# TASK INSTRUCTIONS:
Every entry must be set down exactly in the answer; no pictures should appear.

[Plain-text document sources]
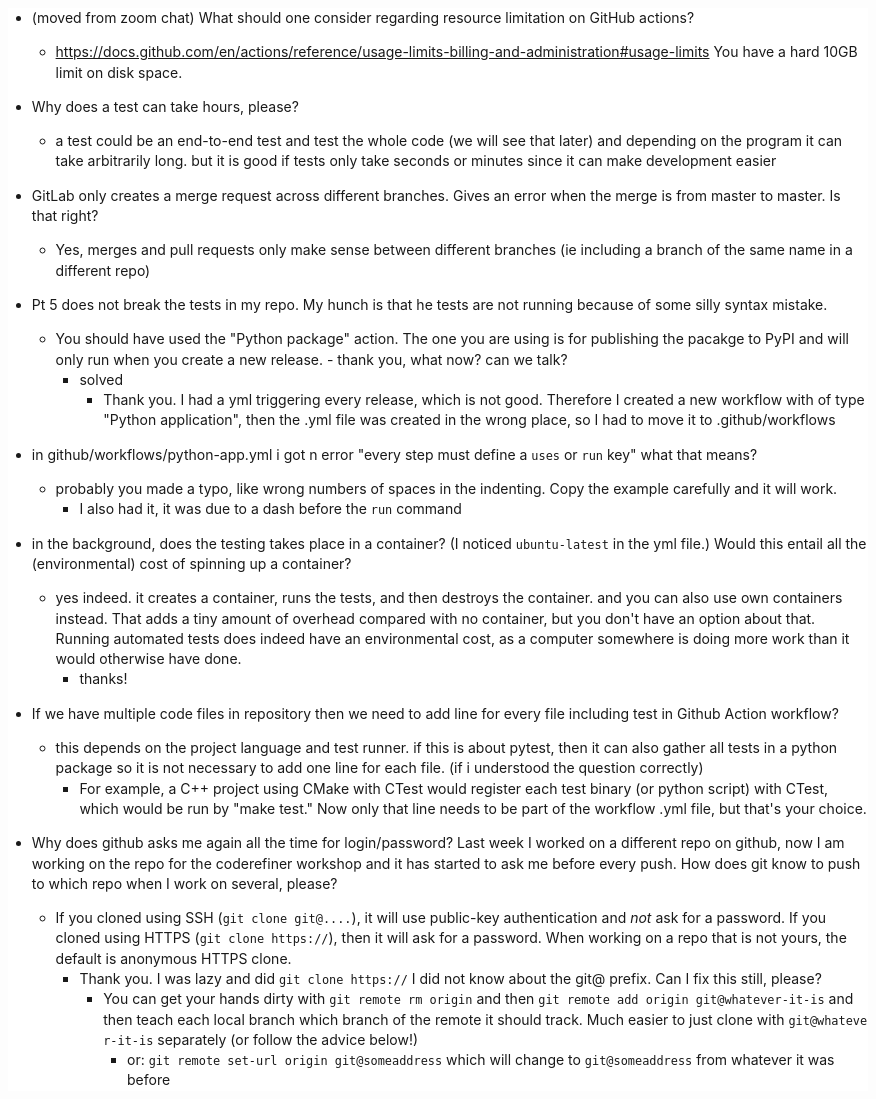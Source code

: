 - (moved from zoom chat) What should one consider regarding resource limitation on GitHub actions?
  - https://docs.github.com/en/actions/reference/usage-limits-billing-and-administration#usage-limits
      You have a hard 10GB limit on disk space.


- Why does a test can take hours, please?
  - a test could be an end-to-end test and test the whole code (we will see that later) and depending on the program it can take arbitrarily long. but it is good if tests only take seconds or minutes since it can make development easier

- GitLab only creates a merge request across different branches. Gives an error when the merge is from master to master. Is that right?
    - Yes, merges and pull requests only make sense between different branches (ie including a branch of the same name in a different repo)

- Pt 5 does not break the tests in my repo. My hunch is that he tests are not running because of some silly syntax mistake.
  - You should have used the "Python package" action. The one you are using is for publishing the pacakge to PyPI and will only run when you create a new release.
        - thank you, what now? can we talk?
	   - solved
	     - Thank you. I had a yml triggering every release, which is not good. Therefore I created a new workflow with of type "Python application", then the .yml file was created in the wrong place, so I had to move it to .github/workflows


- in github/workflows/python-app.yml i got n error "every step must define a `uses` or `run` key" what that means?
    - probably you made a typo, like wrong numbers of spaces in the indenting. Copy the example carefully and it will work.
       - I also had it, it was due to a dash before the `run` command

- in the background, does the testing takes place in a container? (I noticed `ubuntu-latest` in the yml file.) Would this entail all the (environmental) cost of spinning up a container?
  - yes indeed. it creates a container, runs the tests, and then destroys the container. and you can also use own containers instead. That adds a tiny amount of overhead compared with no container, but you don't have an option about that. Running automated tests does indeed have an environmental cost, as a computer somewhere is doing more work than it would otherwise have done.
    - thanks!

- If we have multiple code files in repository then we need to add line for every file including test in Github Action workflow?
  - this depends on the project language and test runner. if this is about pytest, then it can also gather all tests in a python package so it is not necessary to add one line for each file. (if i understood the question correctly)
    - For example, a C++ project using CMake with CTest would register each test binary (or python script) with CTest, which would be run by "make test." Now only that line needs to be part of the workflow .yml file, but that's your choice.




- Why does github asks me again all the time for login/password? Last week I worked on a different repo on github, now I am working on the repo for the coderefiner workshop and it has started to ask me before every push. How does git know to push to which repo when I work on several, please?
  - If you cloned using SSH (`git clone git@....`), it will use public-key authentication and *not* ask for a password. If you cloned using HTTPS (`git clone https://`), then it will ask for a password. When working on a repo that is not yours, the default is anonymous HTTPS clone.
      - Thank you. I was lazy and did `git clone https://` I did not know about the git@ prefix. Can I fix this still, please?
        - You can get your hands dirty with `git remote rm origin` and then `git remote add origin git@whatever-it-is` and then teach each local branch  which branch of the remote it should track. Much easier to just clone with `git@whatever-it-is` separately (or follow the advice below!)
           - or: `git remote set-url origin git@someaddress` which will change to `git@someaddress` from whatever it was before
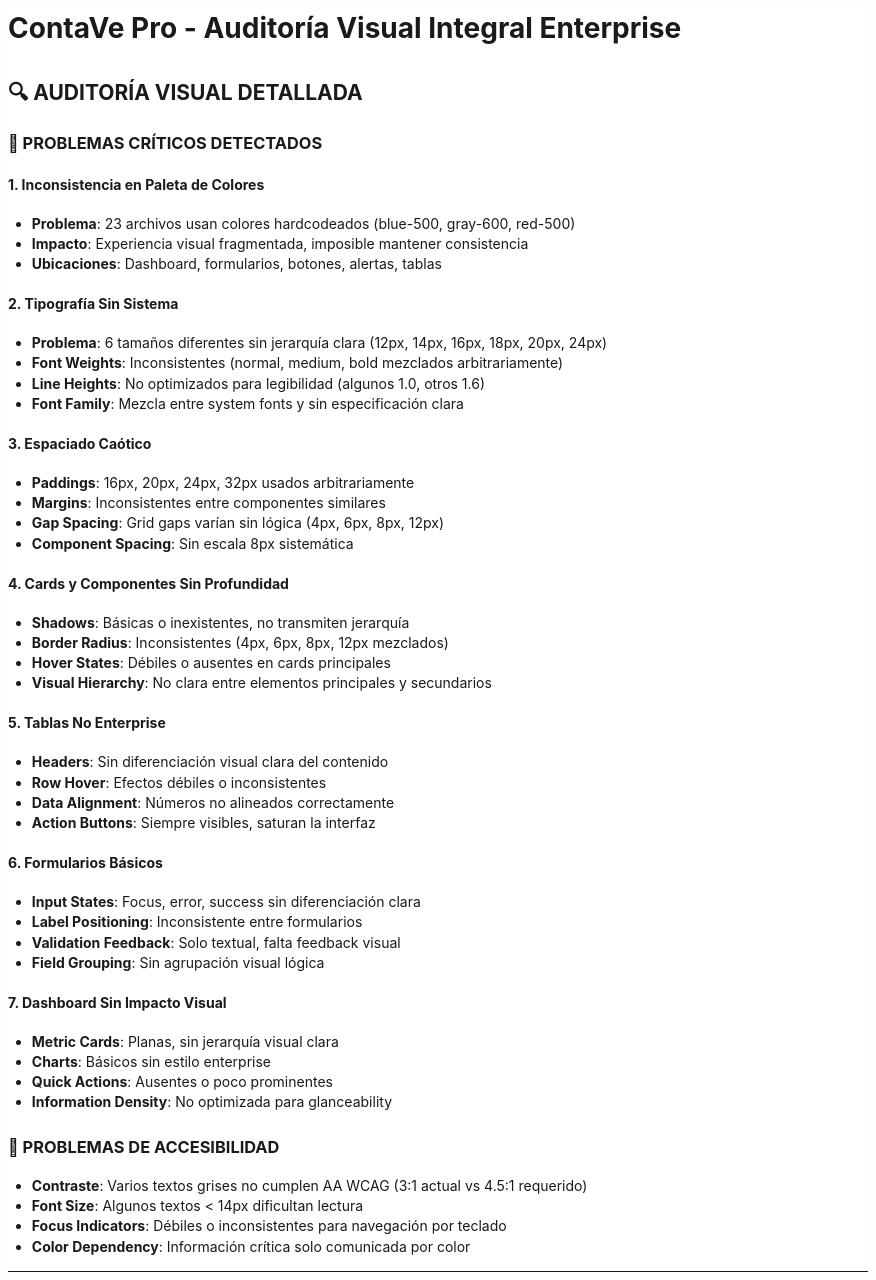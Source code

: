 # ContaVe Pro - Auditoría Visual Integral Enterprise

## 🔍 **AUDITORÍA VISUAL DETALLADA**

### **🚨 PROBLEMAS CRÍTICOS DETECTADOS**

#### **1. Inconsistencia en Paleta de Colores**
- **Problema**: 23 archivos usan colores hardcodeados (blue-500, gray-600, red-500)
- **Impacto**: Experiencia visual fragmentada, imposible mantener consistencia
- **Ubicaciones**: Dashboard, formularios, botones, alertas, tablas

#### **2. Tipografía Sin Sistema**
- **Problema**: 6 tamaños diferentes sin jerarquía clara (12px, 14px, 16px, 18px, 20px, 24px)
- **Font Weights**: Inconsistentes (normal, medium, bold mezclados arbitrariamente)  
- **Line Heights**: No optimizados para legibilidad (algunos 1.0, otros 1.6)
- **Font Family**: Mezcla entre system fonts y sin especificación clara

#### **3. Espaciado Caótico**
- **Paddings**: 16px, 20px, 24px, 32px usados arbitrariamente
- **Margins**: Inconsistentes entre componentes similares
- **Gap Spacing**: Grid gaps varían sin lógica (4px, 6px, 8px, 12px)
- **Component Spacing**: Sin escala 8px sistemática

#### **4. Cards y Componentes Sin Profundidad**
- **Shadows**: Básicas o inexistentes, no transmiten jerarquía
- **Border Radius**: Inconsistentes (4px, 6px, 8px, 12px mezclados)
- **Hover States**: Débiles o ausentes en cards principales
- **Visual Hierarchy**: No clara entre elementos principales y secundarios

#### **5. Tablas No Enterprise**
- **Headers**: Sin diferenciación visual clara del contenido
- **Row Hover**: Efectos débiles o inconsistentes
- **Data Alignment**: Números no alineados correctamente
- **Action Buttons**: Siempre visibles, saturan la interfaz

#### **6. Formularios Básicos**
- **Input States**: Focus, error, success sin diferenciación clara
- **Label Positioning**: Inconsistente entre formularios
- **Validation Feedback**: Solo textual, falta feedback visual
- **Field Grouping**: Sin agrupación visual lógica

#### **7. Dashboard Sin Impacto Visual**
- **Metric Cards**: Planas, sin jerarquía visual clara
- **Charts**: Básicos sin estilo enterprise
- **Quick Actions**: Ausentes o poco prominentes
- **Information Density**: No optimizada para glanceability

### **🎯 PROBLEMAS DE ACCESIBILIDAD**
- **Contraste**: Varios textos grises no cumplen AA WCAG (3:1 actual vs 4.5:1 requerido)
- **Font Size**: Algunos textos < 14px dificultan lectura
- **Focus Indicators**: Débiles o inconsistentes para navegación por teclado
- **Color Dependency**: Información crítica solo comunicada por color

---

# SOLVED PROBLEM:
Source code

: - (moved from zoom chat) What should one consider regarding resource limitation on GitHub actions?
  - https://docs.github.com/en/actions/reference/usage-limits-billing-and-administration#usage-limits
      You have a hard 10GB limit on disk space.


- Why does a test can take hours, please?
  - a test could be an end-to-end test and test the whole code (we will see that later) and depending on the program it can take arbitrarily long. but it is good if tests only take seconds or minutes since it can make development easier

- GitLab only creates a merge request across different branches. Gives an error when the merge is from master to master. Is that right?
    - Yes, merges and pull requests only make sense between different branches (ie including a branch of the same name in a different repo)

- Pt 5 does not break the tests in my repo. My hunch is that he tests are not running because of some silly syntax mistake.
  - You should have used the "Python package" action. The one you are using is for publishing the pacakge to PyPI and will only run when you create a new release.
        - thank you, what now? can we talk?
	   - solved
	     - Thank you. I had a yml triggering every release, which is not good. Therefore I created a new workflow with of type "Python application", then the .yml file was created in the wrong place, so I had to move it to .github/workflows


- in github/workflows/python-app.yml i got n error "every step must define a `uses` or `run` key" what that means?
    - probably you made a typo, like wrong numbers of spaces in the indenting. Copy the example carefully and it will work.
       - I also had it, it was due to a dash before the `run` command

- in the background, does the testing takes place in a container? (I noticed `ubuntu-latest` in the yml file.) Would this entail all the (environmental) cost of spinning up a container?
  - yes indeed. it creates a container, runs the tests, and then destroys the container. and you can also use own containers instead. That adds a tiny amount of overhead compared with no container, but you don't have an option about that. Running automated tests does indeed have an environmental cost, as a computer somewhere is doing more work than it would otherwise have done.
    - thanks!

- If we have multiple code files in repository then we need to add line for every file including test in Github Action workflow?
  - this depends on the project language and test runner. if this is about pytest, then it can also gather all tests in a python package so it is not necessary to add one line for each file. (if i understood the question correctly)
    - For example, a C++ project using CMake with CTest would register each test binary (or python script) with CTest, which would be run by "make test." Now only that line needs to be part of the workflow .yml file, but that's your choice.




- Why does github asks me again all the time for login/password? Last week I worked on a different repo on github, now I am working on the repo for the coderefiner workshop and it has started to ask me before every push. How does git know to push to which repo when I work on several, please?
  - If you cloned using SSH (`git clone git@....`), it will use public-key authentication and *not* ask for a password. If you cloned using HTTPS (`git clone https://`), then it will ask for a password. When working on a repo that is not yours, the default is anonymous HTTPS clone.
      - Thank you. I was lazy and did `git clone https://` I did not know about the git@ prefix. Can I fix this still, please?
        - You can get your hands dirty with `git remote rm origin` and then `git remote add origin git@whatever-it-is` and then teach each local branch  which branch of the remote it should track. Much easier to just clone with `git@whatever-it-is` separately (or follow the advice below!)
           - or: `git remote set-url origin git@someaddress` which will change to `git@someaddress` from whatever it was before
Source code

: # ContaVe Pro - Auditoría Visual Integral Enterprise

## 🔍 **AUDITORÍA VISUAL DETALLADA**

### **🚨 PROBLEMAS CRÍTICOS DETECTADOS**

#### **1. Inconsistencia en Paleta de Colores**
- **Problema**: 23 archivos usan colores hardcodeados (blue-500, gray-600, red-500)
- **Impacto**: Experiencia visual fragmentada, imposible mantener consistencia
- **Ubicaciones**: Dashboard, formularios, botones, alertas, tablas

#### **2. Tipografía Sin Sistema**
- **Problema**: 6 tamaños diferentes sin jerarquía clara (12px, 14px, 16px, 18px, 20px, 24px)
- **Font Weights**: Inconsistentes (normal, medium, bold mezclados arbitrariamente)  
- **Line Heights**: No optimizados para legibilidad (algunos 1.0, otros 1.6)
- **Font Family**: Mezcla entre system fonts y sin especificación clara

#### **3. Espaciado Caótico**
- **Paddings**: 16px, 20px, 24px, 32px usados arbitrariamente
- **Margins**: Inconsistentes entre componentes similares
- **Gap Spacing**: Grid gaps varían sin lógica (4px, 6px, 8px, 12px)
- **Component Spacing**: Sin escala 8px sistemática

#### **4. Cards y Componentes Sin Profundidad**
- **Shadows**: Básicas o inexistentes, no transmiten jerarquía
- **Border Radius**: Inconsistentes (4px, 6px, 8px, 12px mezclados)
- **Hover States**: Débiles o ausentes en cards principales
- **Visual Hierarchy**: No clara entre elementos principales y secundarios

#### **5. Tablas No Enterprise**
- **Headers**: Sin diferenciación visual clara del contenido
- **Row Hover**: Efectos débiles o inconsistentes
- **Data Alignment**: Números no alineados correctamente
- **Action Buttons**: Siempre visibles, saturan la interfaz

#### **6. Formularios Básicos**
- **Input States**: Focus, error, success sin diferenciación clara
- **Label Positioning**: Inconsistente entre formularios
- **Validation Feedback**: Solo textual, falta feedback visual
- **Field Grouping**: Sin agrupación visual lógica

#### **7. Dashboard Sin Impacto Visual**
- **Metric Cards**: Planas, sin jerarquía visual clara
- **Charts**: Básicos sin estilo enterprise
- **Quick Actions**: Ausentes o poco prominentes
- **Information Density**: No optimizada para glanceability

### **🎯 PROBLEMAS DE ACCESIBILIDAD**
- **Contraste**: Varios textos grises no cumplen AA WCAG (3:1 actual vs 4.5:1 requerido)
- **Font Size**: Algunos textos < 14px dificultan lectura
- **Focus Indicators**: Débiles o inconsistentes para navegación por teclado
- **Color Dependency**: Información crítica solo comunicada por color

---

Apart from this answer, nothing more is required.